# Introduction

<div class="alert alert-danger">

  Originally copied from https://github.com/Sayan98/pytorch-segnet

</div>

# Imports

In [1]:
import os
import time
import numpy as np
import matplotlib.pyplot as plt
import PIL
import torch
import segnet

# VOC2007 Dataset

In [2]:
# TODO: Change me

VOC_CLASSES = ('background',  # always index 0
               'aeroplane', 'bicycle', 'bird', 'boat',
               'bottle', 'bus', 'car', 'cat', 'chair',
               'cow', 'diningtable', 'dog', 'horse',
               'motorbike', 'person', 'pottedplant',
               'sheep', 'sofa', 'train', 'tvmonitor')

NUM_CLASSES = len(VOC_CLASSES) + 1

In [8]:
VOC_CLASSES = ('background',  # always index 0
               'pipe')

NUM_CLASSES = len(VOC_CLASSES)

In [9]:
# TODO: Change me

class PascalVOCDataset(torch.utils.data.Dataset):
    """Pascal VOC 2007 Dataset"""
    def __init__(self, list_file, img_dir, mask_dir, transform=None):
        self.images = open(list_file, "rt").read().split("\n")[:-1]
        self.transform = transform

        self.img_extension = ".jpg"
        self.mask_extension = ".png"

        self.image_root_dir = img_dir
        self.mask_root_dir = mask_dir

        self.counts = self.__compute_class_probability()

    def __len__(self):
        return len(self.images)

    def __getitem__(self, index):
        name = self.images[index]
        image_path = os.path.join(self.image_root_dir, name + self.img_extension)
        mask_path = os.path.join(self.mask_root_dir, name + self.mask_extension)

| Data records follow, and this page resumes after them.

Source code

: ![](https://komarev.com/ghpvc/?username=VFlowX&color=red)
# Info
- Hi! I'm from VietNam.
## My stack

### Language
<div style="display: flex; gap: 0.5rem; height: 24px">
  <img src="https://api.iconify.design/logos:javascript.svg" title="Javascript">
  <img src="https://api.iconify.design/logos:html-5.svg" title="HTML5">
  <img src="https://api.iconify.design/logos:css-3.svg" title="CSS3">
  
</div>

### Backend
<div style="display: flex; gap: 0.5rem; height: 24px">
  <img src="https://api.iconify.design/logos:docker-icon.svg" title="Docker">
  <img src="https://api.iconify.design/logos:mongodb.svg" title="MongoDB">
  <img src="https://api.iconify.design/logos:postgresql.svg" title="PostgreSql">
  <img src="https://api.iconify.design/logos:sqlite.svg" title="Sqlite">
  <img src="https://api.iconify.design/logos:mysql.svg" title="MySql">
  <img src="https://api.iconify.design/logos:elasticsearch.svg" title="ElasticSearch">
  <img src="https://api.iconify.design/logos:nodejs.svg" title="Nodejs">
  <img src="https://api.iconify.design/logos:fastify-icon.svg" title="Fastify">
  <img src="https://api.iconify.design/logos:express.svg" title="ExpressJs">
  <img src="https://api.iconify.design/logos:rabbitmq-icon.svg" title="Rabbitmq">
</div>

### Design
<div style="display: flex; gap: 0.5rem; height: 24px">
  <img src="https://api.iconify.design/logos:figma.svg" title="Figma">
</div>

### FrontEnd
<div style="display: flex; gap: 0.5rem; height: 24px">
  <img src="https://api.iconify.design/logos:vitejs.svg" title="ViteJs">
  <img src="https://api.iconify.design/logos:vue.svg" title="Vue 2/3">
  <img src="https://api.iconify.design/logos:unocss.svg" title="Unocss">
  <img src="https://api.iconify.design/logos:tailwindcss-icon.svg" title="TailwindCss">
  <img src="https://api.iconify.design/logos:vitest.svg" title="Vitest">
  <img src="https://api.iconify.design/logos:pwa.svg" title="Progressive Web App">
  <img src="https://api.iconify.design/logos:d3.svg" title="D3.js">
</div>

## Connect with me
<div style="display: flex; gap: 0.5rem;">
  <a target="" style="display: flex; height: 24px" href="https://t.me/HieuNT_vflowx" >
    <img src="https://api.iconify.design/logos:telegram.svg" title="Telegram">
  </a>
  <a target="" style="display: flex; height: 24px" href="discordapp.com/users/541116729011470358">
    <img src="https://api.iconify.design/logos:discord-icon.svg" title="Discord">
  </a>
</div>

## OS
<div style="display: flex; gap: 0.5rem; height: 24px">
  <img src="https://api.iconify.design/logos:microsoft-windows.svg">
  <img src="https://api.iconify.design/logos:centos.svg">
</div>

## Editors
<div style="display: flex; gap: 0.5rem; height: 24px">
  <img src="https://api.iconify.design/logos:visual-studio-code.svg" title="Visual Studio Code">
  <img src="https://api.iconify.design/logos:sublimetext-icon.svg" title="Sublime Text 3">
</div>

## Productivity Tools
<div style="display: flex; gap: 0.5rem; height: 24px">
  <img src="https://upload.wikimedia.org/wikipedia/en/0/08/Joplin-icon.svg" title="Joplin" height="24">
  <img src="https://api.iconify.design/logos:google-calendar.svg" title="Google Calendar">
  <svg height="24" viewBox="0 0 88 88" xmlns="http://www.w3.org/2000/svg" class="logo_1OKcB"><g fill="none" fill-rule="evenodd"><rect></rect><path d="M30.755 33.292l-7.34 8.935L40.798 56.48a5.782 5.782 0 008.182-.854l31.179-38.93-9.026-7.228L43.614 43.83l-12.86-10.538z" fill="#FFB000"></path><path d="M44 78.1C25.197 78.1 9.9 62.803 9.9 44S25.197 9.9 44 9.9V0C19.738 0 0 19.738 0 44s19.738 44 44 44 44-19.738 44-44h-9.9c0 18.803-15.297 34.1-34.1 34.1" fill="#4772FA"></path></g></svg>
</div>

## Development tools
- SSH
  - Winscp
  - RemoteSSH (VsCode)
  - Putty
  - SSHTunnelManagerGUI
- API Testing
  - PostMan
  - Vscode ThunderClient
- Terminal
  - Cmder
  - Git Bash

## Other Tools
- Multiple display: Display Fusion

        image = self.load_image(path=image_path)
        gt_mask = self.load_mask(path=mask_path)

        data = {
                    'image': torch.FloatTensor(image),
                    'mask' : torch.LongTensor(gt_mask)
                    }

        return data

    def __compute_class_probability(self):
        counts = dict((i, 0) for i in range(NUM_CLASSES))

        for name in self.images:
            mask_path = os.path.join(self.mask_root_dir, name + self.mask_extension)

            raw_image = PIL.Image.open(mask_path).resize((224, 224))
            imx_t = np.array(raw_image).reshape(224*224)
            imx_t[imx_t==255] = len(VOC_CLASSES)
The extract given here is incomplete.